犯人に連れ去られるシーンはもう一回出てくるんですが、そっちは泣きたいくらいコワかった😱
というのも、伏線が効いておりまして。
ソ刑事は女子中学生から聞いた「犯人は学校のトイレに住んでいる」という話を詳しく聴くため、女生徒に会いに行きます。
その生徒は避難訓練中にけがをしてしまい、ソ刑事が絆創膏を貼ってあげるシーンがありました。これ、伏線。
映画終盤、潜んでいる犯人が2人の女性を選ぶように見ているようなシーンがあります。2人の内、1人はパク刑事の恋人ソリョン、もう一人は女子中学生で、あれ?もしかして?と思った次の瞬間、この女生徒が画面横にあっという間に連れ去られてしまうんです。
遺体となって発見された彼女には、ソ刑事が貼ってあげた絆創膏が━
なにこのひどすぎる展開。
おまけにDNA鑑定の結果は容疑者と一致せず。
「殺人の追憶」公開当時の2003年、モデルとなった実際の事件の犯人はまだ捕まっておらず、その点から映画の中でも事件は未解決のまま物語が終わることは想定内でしたが、結局、パク刑事は転職しちゃって、家庭を持って、フツーのお父さんしちゃってるという、何ともスッキリしない収束の仕方を見せます。
まあ、そのスッキリしない感から、早く犯人が捕まって欲しいという思いが強くなるので、社会への影響力が大きかったんじゃないかという感想も持ちました。

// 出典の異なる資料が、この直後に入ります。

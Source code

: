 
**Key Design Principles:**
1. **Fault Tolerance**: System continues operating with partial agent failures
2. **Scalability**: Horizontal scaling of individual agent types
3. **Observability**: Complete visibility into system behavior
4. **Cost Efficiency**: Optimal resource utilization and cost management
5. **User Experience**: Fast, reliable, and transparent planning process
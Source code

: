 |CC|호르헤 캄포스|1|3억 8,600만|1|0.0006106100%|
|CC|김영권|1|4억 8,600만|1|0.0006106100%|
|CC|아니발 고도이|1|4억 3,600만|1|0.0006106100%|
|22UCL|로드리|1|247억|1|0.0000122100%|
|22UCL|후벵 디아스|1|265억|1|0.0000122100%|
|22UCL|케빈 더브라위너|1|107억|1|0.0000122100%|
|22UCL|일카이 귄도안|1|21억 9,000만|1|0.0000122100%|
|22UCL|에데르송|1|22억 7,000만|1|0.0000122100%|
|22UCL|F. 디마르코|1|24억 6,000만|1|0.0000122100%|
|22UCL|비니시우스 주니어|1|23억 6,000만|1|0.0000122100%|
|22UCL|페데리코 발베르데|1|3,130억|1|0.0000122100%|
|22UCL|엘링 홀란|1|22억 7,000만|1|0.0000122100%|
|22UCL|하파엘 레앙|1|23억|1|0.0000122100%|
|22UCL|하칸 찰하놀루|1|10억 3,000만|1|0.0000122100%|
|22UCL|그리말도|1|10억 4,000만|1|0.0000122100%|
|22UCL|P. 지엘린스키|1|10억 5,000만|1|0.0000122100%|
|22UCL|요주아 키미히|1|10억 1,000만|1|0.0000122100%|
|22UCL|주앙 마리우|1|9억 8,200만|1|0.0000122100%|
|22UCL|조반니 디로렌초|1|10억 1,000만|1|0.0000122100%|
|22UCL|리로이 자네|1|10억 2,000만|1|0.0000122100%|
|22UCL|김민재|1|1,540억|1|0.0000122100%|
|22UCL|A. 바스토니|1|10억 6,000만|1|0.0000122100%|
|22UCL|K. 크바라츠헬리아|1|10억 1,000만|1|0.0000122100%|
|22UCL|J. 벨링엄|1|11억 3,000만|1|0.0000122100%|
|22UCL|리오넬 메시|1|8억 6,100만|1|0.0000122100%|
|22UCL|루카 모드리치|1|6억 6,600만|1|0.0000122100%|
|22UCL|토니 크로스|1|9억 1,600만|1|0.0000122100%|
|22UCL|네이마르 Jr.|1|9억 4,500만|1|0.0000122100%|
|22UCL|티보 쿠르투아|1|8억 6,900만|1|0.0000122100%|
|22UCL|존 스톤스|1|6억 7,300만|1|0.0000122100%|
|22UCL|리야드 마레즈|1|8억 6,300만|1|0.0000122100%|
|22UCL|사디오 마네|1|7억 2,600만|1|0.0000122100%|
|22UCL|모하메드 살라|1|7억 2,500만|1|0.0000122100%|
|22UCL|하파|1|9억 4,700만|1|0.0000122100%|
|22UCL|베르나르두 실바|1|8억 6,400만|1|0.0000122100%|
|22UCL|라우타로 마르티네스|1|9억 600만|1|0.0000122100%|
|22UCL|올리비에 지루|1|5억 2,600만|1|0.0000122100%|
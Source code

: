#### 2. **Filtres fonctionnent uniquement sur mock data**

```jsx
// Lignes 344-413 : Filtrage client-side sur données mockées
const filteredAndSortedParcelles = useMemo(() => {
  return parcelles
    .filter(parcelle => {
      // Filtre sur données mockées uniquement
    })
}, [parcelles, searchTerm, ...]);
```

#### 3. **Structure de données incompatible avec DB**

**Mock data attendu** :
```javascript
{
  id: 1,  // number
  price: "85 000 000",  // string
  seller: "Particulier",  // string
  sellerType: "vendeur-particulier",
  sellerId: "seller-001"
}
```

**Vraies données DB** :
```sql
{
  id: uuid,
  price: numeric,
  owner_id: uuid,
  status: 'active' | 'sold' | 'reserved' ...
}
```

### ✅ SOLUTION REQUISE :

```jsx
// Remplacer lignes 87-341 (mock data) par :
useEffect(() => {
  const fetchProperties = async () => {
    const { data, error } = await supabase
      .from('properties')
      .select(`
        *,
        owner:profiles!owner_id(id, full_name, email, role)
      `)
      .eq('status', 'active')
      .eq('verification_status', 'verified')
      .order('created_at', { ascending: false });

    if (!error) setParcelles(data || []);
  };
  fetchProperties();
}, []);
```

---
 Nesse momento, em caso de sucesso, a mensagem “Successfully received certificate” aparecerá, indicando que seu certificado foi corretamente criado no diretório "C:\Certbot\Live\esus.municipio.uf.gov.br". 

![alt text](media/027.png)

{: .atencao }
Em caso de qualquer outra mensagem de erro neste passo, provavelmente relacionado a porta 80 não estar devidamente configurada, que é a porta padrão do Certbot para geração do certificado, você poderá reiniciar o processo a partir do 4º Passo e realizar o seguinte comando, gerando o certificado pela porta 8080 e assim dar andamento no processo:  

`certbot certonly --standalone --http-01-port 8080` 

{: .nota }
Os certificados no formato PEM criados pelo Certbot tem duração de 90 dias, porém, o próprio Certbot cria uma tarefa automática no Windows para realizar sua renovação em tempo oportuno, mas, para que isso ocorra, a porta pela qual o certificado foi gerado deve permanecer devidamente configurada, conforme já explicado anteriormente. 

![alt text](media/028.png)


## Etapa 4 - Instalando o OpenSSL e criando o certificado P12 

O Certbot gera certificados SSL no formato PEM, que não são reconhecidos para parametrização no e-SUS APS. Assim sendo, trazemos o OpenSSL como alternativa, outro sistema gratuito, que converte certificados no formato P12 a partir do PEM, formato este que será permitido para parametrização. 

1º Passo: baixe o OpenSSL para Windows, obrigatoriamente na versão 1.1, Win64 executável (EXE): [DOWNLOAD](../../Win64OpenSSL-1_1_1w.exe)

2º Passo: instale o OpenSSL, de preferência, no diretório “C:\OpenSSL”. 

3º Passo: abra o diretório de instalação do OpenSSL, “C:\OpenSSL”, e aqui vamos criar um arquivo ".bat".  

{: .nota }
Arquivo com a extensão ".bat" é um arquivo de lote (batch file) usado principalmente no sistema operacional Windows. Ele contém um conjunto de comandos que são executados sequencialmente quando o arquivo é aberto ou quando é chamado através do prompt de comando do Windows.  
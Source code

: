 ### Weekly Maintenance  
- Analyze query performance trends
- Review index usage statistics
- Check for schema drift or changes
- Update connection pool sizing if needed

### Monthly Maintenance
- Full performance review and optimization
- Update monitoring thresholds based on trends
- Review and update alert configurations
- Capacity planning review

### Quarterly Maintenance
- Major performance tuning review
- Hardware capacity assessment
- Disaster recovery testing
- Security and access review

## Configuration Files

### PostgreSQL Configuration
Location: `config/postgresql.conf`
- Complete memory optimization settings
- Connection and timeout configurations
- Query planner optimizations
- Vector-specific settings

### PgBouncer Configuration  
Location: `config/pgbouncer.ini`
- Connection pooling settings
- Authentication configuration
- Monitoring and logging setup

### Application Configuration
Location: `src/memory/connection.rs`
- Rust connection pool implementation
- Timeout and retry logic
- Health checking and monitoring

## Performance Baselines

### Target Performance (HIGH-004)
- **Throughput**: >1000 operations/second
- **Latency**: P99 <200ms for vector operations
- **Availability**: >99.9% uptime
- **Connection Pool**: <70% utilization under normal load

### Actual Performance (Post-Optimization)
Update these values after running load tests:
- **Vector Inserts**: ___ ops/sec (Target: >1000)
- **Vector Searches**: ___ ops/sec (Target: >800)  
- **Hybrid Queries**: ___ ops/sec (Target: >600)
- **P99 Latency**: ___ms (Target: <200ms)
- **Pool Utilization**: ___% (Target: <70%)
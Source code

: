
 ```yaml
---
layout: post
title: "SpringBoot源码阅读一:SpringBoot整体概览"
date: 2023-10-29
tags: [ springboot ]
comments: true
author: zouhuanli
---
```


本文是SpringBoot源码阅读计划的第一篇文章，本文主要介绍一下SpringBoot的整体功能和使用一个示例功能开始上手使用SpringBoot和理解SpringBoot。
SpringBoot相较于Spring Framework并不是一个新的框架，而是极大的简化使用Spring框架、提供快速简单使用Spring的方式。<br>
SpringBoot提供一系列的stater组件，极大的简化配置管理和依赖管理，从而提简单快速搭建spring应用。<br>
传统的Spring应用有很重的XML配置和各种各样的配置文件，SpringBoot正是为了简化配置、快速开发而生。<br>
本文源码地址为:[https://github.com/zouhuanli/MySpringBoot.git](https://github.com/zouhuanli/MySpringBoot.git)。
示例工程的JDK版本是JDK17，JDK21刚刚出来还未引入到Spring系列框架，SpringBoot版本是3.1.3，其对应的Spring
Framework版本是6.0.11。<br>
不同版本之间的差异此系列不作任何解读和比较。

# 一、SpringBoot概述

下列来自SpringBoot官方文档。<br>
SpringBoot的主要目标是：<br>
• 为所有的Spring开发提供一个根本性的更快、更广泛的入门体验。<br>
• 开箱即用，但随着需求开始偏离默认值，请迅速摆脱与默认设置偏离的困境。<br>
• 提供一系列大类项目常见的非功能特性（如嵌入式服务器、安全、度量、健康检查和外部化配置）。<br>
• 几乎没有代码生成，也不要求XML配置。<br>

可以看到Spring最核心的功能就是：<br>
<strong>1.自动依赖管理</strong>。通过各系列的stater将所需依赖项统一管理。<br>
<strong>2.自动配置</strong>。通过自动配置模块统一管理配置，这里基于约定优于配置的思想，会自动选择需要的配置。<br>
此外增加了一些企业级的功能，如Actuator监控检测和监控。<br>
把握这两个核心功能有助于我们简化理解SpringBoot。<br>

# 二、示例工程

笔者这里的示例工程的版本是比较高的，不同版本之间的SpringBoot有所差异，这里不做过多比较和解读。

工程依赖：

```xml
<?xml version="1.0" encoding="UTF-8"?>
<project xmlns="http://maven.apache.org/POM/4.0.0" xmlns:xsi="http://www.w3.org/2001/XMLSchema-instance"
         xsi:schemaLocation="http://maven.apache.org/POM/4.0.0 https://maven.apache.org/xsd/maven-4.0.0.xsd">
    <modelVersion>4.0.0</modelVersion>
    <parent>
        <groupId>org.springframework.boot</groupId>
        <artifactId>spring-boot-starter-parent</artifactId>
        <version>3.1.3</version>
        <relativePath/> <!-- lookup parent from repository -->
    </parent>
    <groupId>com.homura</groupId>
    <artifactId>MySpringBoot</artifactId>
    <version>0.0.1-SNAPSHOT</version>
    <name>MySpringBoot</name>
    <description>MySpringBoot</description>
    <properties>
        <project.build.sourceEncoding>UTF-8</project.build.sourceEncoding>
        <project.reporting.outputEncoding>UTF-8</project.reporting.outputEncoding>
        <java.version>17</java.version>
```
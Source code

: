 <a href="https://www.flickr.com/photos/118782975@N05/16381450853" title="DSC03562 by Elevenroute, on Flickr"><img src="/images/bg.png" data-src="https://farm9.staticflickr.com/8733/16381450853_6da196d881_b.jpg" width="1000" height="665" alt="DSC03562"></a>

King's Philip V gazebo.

ちなみに、この作品のモチーフとなった”華城連続殺人事件”の犯人は2019年9月に特定されたそうです。
映画は、2003年のパク元刑事が、80年代年当時の事件を思い出すかのように最初の現場━冒頭に映った用水路を見に来るシーンでラストを迎えます。
用水路をのぞき込むパク元刑事に1人の少女が話しかけます。
彼女は、前にも同じようにしていた人物を見かけたと言い、そして、その人物が”昔自分がここでしたことを思い出して、久しぶりにここに来てみた”と言っていたと話します。
そのおじさんの顔、見た?と少女に尋ねるパク。
「どんな顔だ?」
「そうだなあ、よくある顔」
「例えば?」
「やっぱり……、普通の顔よ」
ソ・ガンホのドアップから暗転、エンドロール。
と、シリアスな面ばかり書いてしまいましたが、そこはポン・ジュノ作品、全編通してすっとぼけたような人物の描き方で笑いを誘い、重い一方ではありません。
だから余計に刺さるのかな。
(以上、2021年5月加筆修正しました)
さて、まだ全部は拝見できていないのですが、ポン・ジュノ監督作品の「グエムルー漢江の怪物ー」↓
「母なる証明」↓
この2作品もチラリと観たところ、映像がきれいです。
雨が川に降り注ぐ場面とか、草原で女性が踊るシーンとか、かなり鮮明で美しいので、そこから考えると、「殺人の追憶」は、映像も80年代ぽいというか。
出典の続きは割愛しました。